= Exercise brief =
Search the records below for the word "output", then return every line where it appears.

= Data to process =

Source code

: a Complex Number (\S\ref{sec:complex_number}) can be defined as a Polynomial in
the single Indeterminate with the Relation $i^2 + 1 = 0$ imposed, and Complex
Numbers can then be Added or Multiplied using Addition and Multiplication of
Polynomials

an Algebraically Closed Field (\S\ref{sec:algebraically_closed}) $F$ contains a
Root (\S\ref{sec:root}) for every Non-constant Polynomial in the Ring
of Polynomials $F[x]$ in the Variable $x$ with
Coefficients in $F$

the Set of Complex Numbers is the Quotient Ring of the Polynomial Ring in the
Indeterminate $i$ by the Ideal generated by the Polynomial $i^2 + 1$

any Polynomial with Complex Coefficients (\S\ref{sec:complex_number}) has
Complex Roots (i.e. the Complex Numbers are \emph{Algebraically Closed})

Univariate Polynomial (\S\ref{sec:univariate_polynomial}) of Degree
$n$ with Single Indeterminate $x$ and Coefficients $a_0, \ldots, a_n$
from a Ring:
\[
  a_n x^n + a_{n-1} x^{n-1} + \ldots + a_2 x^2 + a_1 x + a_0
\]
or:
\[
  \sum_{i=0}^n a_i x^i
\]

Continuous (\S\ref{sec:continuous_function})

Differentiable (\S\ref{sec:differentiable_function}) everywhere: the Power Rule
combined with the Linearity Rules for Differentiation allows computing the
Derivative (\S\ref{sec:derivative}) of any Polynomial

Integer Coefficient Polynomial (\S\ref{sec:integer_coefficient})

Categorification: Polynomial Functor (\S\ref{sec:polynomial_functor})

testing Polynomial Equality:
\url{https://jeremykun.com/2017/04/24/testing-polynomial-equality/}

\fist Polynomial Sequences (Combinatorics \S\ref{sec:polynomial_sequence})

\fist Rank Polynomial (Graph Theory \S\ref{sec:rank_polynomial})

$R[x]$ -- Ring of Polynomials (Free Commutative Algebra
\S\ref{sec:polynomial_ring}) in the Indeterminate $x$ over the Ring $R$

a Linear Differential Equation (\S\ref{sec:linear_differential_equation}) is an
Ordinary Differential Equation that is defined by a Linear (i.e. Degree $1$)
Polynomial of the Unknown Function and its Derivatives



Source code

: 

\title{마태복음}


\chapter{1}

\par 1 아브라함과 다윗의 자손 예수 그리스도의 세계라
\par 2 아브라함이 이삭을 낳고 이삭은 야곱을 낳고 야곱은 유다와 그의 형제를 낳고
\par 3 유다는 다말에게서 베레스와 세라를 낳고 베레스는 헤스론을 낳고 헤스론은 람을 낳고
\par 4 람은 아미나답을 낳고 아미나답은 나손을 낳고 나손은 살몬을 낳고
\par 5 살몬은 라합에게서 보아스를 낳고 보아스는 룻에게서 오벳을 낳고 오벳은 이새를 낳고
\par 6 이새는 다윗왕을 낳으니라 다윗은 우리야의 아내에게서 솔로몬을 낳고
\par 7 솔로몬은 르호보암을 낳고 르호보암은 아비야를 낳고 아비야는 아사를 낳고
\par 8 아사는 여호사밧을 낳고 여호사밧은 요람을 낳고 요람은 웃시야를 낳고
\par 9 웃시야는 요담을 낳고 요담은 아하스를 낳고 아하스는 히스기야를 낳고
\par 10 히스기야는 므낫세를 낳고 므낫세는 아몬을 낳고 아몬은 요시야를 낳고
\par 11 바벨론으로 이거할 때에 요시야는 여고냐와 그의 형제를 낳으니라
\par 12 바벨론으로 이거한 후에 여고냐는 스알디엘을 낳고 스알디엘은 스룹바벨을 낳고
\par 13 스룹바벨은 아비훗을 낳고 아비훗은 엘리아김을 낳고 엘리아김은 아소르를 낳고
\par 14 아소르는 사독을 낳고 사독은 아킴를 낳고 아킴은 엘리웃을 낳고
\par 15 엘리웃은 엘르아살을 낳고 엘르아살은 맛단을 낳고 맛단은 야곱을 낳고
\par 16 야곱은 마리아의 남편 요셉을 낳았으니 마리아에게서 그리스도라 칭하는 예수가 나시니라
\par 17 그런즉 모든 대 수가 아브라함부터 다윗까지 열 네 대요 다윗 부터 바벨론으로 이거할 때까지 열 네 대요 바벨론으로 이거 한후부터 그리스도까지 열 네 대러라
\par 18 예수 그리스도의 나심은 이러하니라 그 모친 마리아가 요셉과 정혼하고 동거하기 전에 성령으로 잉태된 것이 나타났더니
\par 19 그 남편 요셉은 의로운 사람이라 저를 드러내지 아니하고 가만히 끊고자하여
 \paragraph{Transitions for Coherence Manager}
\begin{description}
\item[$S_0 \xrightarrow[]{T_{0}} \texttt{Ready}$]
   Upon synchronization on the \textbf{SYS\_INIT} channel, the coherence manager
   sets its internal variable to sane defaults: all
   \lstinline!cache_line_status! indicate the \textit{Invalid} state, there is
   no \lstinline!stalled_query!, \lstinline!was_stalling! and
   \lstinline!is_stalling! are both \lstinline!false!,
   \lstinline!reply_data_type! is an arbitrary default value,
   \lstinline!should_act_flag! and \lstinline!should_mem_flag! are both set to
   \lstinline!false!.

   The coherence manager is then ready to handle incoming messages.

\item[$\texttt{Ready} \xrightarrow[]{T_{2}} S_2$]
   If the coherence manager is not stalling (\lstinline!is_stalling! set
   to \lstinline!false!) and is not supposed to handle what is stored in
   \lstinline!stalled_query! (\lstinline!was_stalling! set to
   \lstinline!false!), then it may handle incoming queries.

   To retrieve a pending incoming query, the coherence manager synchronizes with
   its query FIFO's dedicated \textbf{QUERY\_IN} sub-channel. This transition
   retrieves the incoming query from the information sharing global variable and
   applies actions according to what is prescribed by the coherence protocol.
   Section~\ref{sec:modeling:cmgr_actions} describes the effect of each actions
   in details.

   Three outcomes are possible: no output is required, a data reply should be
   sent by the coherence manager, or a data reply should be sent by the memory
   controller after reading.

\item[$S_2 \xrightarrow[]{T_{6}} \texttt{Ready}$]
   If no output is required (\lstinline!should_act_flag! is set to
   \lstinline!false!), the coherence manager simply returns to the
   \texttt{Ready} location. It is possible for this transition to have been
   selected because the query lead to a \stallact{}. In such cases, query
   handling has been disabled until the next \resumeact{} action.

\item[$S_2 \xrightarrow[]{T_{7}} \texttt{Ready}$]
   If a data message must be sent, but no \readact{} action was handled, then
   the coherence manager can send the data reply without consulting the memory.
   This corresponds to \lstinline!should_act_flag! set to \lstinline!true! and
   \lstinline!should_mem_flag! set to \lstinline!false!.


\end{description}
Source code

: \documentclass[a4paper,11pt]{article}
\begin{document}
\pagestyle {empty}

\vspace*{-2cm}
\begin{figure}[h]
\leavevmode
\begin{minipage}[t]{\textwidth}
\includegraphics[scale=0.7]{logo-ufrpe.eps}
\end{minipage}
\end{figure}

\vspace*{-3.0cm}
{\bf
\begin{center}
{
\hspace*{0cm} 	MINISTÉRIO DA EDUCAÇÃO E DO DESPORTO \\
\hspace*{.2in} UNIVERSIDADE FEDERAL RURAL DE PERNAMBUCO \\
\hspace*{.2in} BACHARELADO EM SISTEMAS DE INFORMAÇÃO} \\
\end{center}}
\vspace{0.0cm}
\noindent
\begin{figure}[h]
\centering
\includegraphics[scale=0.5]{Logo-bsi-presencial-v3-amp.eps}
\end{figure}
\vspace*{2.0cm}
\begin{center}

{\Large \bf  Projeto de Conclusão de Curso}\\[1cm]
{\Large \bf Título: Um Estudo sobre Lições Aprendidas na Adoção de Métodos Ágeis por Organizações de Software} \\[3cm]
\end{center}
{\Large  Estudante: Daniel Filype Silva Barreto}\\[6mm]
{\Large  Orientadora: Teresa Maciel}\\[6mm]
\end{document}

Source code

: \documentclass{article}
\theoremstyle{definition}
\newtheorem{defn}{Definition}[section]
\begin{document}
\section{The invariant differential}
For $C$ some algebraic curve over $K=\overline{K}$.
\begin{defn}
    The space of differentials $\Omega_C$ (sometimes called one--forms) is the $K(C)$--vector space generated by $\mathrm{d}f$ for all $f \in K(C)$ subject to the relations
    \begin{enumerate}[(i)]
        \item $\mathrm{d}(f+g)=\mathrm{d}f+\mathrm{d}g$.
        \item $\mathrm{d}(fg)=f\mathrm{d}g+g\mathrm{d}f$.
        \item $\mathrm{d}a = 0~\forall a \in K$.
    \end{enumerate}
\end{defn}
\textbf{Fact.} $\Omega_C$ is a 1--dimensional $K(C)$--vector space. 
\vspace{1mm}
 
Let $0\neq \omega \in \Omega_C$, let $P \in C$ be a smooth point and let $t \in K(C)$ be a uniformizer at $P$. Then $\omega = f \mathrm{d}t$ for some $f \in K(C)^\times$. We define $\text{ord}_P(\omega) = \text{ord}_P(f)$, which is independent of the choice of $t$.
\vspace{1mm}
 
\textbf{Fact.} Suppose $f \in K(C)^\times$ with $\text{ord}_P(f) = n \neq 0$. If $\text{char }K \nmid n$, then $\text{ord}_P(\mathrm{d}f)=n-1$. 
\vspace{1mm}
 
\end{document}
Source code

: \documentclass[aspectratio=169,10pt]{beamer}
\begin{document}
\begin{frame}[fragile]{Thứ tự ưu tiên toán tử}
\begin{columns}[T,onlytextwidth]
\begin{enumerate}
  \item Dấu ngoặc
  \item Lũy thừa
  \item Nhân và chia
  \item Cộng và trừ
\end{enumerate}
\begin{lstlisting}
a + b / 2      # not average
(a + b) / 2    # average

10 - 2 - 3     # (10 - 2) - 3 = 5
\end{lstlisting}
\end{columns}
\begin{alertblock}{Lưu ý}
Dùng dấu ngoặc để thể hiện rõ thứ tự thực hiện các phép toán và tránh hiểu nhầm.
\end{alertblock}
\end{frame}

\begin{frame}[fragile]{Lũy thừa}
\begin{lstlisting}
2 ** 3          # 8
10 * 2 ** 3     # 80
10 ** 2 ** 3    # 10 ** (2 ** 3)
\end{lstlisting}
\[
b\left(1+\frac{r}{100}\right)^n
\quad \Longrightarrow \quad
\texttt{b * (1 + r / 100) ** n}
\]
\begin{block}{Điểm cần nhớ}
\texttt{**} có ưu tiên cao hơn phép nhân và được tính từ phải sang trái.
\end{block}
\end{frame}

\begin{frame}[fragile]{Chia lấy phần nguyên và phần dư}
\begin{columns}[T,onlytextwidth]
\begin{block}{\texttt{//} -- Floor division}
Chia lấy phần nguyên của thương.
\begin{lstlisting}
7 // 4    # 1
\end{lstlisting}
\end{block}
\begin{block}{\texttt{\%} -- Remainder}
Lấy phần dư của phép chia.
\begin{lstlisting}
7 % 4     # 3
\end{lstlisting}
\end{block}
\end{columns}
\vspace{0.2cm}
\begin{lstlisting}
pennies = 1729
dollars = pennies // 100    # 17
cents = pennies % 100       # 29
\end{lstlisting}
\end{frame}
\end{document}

= Written response =
   Three outcomes are possible: no output is required, a data reply should be
   If no output is required (\lstinline!should_act_flag! is set to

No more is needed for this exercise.